Dataset entries:

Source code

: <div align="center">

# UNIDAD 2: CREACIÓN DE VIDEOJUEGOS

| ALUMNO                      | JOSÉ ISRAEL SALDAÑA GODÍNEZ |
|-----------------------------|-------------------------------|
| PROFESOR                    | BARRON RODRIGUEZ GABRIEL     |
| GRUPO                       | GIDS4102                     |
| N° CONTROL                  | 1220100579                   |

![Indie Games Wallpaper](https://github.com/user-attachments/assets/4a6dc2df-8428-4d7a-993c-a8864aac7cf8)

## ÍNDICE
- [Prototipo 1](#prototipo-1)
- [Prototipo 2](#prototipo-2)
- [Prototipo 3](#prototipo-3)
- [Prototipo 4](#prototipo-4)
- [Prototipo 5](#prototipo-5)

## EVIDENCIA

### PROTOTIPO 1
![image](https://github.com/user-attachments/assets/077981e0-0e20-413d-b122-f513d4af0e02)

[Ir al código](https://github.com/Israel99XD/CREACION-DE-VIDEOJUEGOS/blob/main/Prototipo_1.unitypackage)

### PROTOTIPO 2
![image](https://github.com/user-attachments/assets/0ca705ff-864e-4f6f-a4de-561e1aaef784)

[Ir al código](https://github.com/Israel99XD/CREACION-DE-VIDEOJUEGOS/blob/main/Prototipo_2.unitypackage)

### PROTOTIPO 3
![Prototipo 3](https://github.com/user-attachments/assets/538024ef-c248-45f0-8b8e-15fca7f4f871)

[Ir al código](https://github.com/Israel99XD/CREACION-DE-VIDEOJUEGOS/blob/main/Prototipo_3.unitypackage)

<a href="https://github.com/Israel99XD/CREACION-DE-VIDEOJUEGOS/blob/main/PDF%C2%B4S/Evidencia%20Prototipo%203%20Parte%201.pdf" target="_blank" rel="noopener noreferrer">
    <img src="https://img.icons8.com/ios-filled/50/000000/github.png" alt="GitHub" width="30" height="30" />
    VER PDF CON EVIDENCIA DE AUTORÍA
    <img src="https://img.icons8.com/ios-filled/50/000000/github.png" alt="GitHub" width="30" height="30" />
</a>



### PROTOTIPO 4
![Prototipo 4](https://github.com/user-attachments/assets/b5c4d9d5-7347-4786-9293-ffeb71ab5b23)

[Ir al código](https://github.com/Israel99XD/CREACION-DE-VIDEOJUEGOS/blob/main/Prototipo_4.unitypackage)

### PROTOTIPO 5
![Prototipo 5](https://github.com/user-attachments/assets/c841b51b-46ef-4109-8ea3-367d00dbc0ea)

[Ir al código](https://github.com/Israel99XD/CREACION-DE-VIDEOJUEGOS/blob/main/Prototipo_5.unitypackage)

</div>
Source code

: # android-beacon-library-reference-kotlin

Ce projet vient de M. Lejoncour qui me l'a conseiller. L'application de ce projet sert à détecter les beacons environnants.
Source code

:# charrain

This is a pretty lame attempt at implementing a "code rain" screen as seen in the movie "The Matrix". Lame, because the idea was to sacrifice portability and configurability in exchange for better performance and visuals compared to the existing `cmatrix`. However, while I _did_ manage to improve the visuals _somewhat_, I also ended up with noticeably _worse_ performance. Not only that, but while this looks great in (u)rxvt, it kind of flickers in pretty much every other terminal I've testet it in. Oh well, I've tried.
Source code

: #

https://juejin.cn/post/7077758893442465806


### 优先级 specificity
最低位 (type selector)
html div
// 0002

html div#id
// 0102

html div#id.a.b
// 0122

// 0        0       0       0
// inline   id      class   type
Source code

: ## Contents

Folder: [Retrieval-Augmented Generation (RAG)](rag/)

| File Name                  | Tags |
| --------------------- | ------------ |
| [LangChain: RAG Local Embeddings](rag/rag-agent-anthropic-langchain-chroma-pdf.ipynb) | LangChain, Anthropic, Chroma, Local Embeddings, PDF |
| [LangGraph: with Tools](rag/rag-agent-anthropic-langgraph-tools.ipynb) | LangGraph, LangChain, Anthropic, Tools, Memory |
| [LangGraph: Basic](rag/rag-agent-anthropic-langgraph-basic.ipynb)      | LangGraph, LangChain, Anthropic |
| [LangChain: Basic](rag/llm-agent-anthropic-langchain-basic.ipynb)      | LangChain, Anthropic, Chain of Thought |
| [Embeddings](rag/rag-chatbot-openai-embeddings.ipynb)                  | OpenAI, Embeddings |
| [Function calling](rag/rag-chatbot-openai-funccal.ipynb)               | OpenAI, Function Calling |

**Problem to work on:**
Could you output each line above exactly as it was given?

**Solution:**
Source code

: <div align="center">

# UNIDAD 2: CREACIÓN DE VIDEOJUEGOS

| ALUMNO                      | JOSÉ ISRAEL SALDAÑA GODÍNEZ |
|-----------------------------|-------------------------------|
| PROFESOR                    | BARRON RODRIGUEZ GABRIEL     |
| GRUPO                       | GIDS4102                     |
| N° CONTROL                  | 1220100579                   |

![Indie Games Wallpaper](https://github.com/user-attachments/assets/4a6dc2df-8428-4d7a-993c-a8864aac7cf8)

## ÍNDICE
- [Prototipo 1](#prototipo-1)
- [Prototipo 2](#prototipo-2)
- [Prototipo 3](#prototipo-3)
- [Prototipo 4](#prototipo-4)
- [Prototipo 5](#prototipo-5)

## EVIDENCIA

### PROTOTIPO 1
![image](https://github.com/user-attachments/assets/077981e0-0e20-413d-b122-f513d4af0e02)

[Ir al código](https://github.com/Israel99XD/CREACION-DE-VIDEOJUEGOS/blob/main/Prototipo_1.unitypackage)

### PROTOTIPO 2
![image](https://github.com/user-attachments/assets/0ca705ff-864e-4f6f-a4de-561e1aaef784)

[Ir al código](https://github.com/Israel99XD/CREACION-DE-VIDEOJUEGOS/blob/main/Prototipo_2.unitypackage)

### PROTOTIPO 3
![Prototipo 3](https://github.com/user-attachments/assets/538024ef-c248-45f0-8b8e-15fca7f4f871)

[Ir al código](https://github.com/Israel99XD/CREACION-DE-VIDEOJUEGOS/blob/main/Prototipo_3.unitypackage)

<a href="https://github.com/Israel99XD/CREACION-DE-VIDEOJUEGOS/blob/main/PDF%C2%B4S/Evidencia%20Prototipo%203%20Parte%201.pdf" target="_blank" rel="noopener noreferrer">
    <img src="https://img.icons8.com/ios-filled/50/000000/github.png" alt="GitHub" width="30" height="30" />
    VER PDF CON EVIDENCIA DE AUTORÍA
    <img src="https://img.icons8.com/ios-filled/50/000000/github.png" alt="GitHub" width="30" height="30" />
</a>



### PROTOTIPO 4
![Prototipo 4](https://github.com/user-attachments/assets/b5c4d9d5-7347-4786-9293-ffeb71ab5b23)

[Ir al código](https://github.com/Israel99XD/CREACION-DE-VIDEOJUEGOS/blob/main/Prototipo_4.unitypackage)

### PROTOTIPO 5
![Prototipo 5](https://github.com/user-attachments/assets/c841b51b-46ef-4109-8ea3-367d00dbc0ea)

[Ir al código](https://github.com/Israel99XD/CREACION-DE-VIDEOJUEGOS/blob/main/Prototipo_5.unitypackage)

</div>
Source code

: # android-beacon-library-reference-kotlin

Ce projet vient de M. Lejoncour qui me l'a conseiller. L'application de ce projet sert à détecter les beacons environnants.
Source code

:# charrain

This is a pretty lame attempt at implementing a "code rain" screen as seen in the movie "The Matrix". Lame, because the idea was to sacrifice portability and configurability in exchange for better performance and visuals compared to the existing `cmatrix`. However, while I _did_ manage to improve the visuals _somewhat_, I also ended up with noticeably _worse_ performance. Not only that, but while this looks great in (u)rxvt, it kind of flickers in pretty much every other terminal I've testet it in. Oh well, I've tried.
Source code

: #

https://juejin.cn/post/7077758893442465806


### 优先级 specificity
最低位 (type selector)
html div
// 0002

html div#id
// 0102

html div#id.a.b
// 0122

// 0        0       0       0
// inline   id      class   type
Source code

: ## Contents

Folder: [Retrieval-Augmented Generation (RAG)](rag/)

| File Name                  | Tags |
| --------------------- | ------------ |
| [LangChain: RAG Local Embeddings](rag/rag-agent-anthropic-langchain-chroma-pdf.ipynb) | LangChain, Anthropic, Chroma, Local Embeddings, PDF |
| [LangGraph: with Tools](rag/rag-agent-anthropic-langgraph-tools.ipynb) | LangGraph, LangChain, Anthropic, Tools, Memory |
| [LangGraph: Basic](rag/rag-agent-anthropic-langgraph-basic.ipynb)      | LangGraph, LangChain, Anthropic |
| [LangChain: Basic](rag/llm-agent-anthropic-langchain-basic.ipynb)      | LangChain, Anthropic, Chain of Thought |
| [Embeddings](rag/rag-chatbot-openai-embeddings.ipynb)                  | OpenAI, Embeddings |
| [Function calling](rag/rag-chatbot-openai-funccal.ipynb)               | OpenAI, Function Calling |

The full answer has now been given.